Finishing Maple Syrup
The syrup is nearly done when it boils with an oily appearance.  The temperature should be between 104 and 106 C.

Collected sap may be held in a large reservoir if the temperatures do not go above 40 or 45 F.  Warmer than that, the sap will support bacterial growth and spoil.
 
 EVAPORATION  The evaporator may be any large shallow metal pan which may be heated.  The larger the surface area of the boiling sap, the more rapidly it will evaporate.  Boiling it down requires a great deal of energy.  A LARGE baking pan on top of the stove will suffice.  The best flavored syrup is produced over a wood fire, due to the slightly smoky flavor imparted on the syrup.  A special wood-fired "Fankhauser" model evaporator may be fashioned in your back yard from an inverted clean garbage can lid and a 5 gallon can with bottom removed (rusted-out, for instance).  Cut a 4" x 4" hole near the top of the can for smoke release.

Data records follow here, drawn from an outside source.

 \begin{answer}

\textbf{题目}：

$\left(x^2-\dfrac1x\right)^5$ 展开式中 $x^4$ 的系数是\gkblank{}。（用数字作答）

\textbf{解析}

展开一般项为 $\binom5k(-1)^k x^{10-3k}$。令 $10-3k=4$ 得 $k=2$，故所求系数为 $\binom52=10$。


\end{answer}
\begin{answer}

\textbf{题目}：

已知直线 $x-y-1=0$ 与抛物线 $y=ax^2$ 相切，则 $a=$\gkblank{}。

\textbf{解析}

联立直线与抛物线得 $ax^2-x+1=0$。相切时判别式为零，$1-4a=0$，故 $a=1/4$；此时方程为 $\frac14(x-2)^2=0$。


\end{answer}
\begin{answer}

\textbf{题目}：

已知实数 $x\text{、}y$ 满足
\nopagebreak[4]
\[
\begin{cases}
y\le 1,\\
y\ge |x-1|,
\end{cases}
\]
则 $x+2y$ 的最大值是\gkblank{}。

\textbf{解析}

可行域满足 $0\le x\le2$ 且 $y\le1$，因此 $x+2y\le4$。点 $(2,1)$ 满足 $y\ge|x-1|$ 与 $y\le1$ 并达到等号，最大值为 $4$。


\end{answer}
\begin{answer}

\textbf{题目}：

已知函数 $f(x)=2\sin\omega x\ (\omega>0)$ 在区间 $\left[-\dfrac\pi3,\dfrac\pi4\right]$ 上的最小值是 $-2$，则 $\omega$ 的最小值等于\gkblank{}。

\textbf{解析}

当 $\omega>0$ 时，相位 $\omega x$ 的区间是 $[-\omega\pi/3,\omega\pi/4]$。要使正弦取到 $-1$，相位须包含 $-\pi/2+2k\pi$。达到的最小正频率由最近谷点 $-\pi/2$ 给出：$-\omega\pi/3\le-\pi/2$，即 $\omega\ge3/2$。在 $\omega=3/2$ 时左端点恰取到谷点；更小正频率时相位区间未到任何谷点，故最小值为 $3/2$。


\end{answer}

 Stand two large firebricks up to form the fire box and place the prepared five gallon can on top, with smoke hole up and away from where fire is to be stoked.  Place the garbage can lid  upside down on top and stabilize.  Partially fill with sap, level lid by moving on can.  Fill with sap to within 1/4 of top, stoke up a good fire.  The lid will hold around 2 1/2 gallons of sap which should be removed to a saucepan to finish off.  During the last few minutes, watch it like a hawk, as it will burn very easily at the last moment, ruining hours of boiling (and your mood).  The finished syrup should have a specific gravity of 1.37, and boil at 104°C (219°F).  If you want maple sugar, heat until it boils at 112°C (234°F).

 The resulting syrup should surpass your expectations.  It is very rich, and will go a long way.  Try it on cornmeal waffles with butter.  It is the real thing.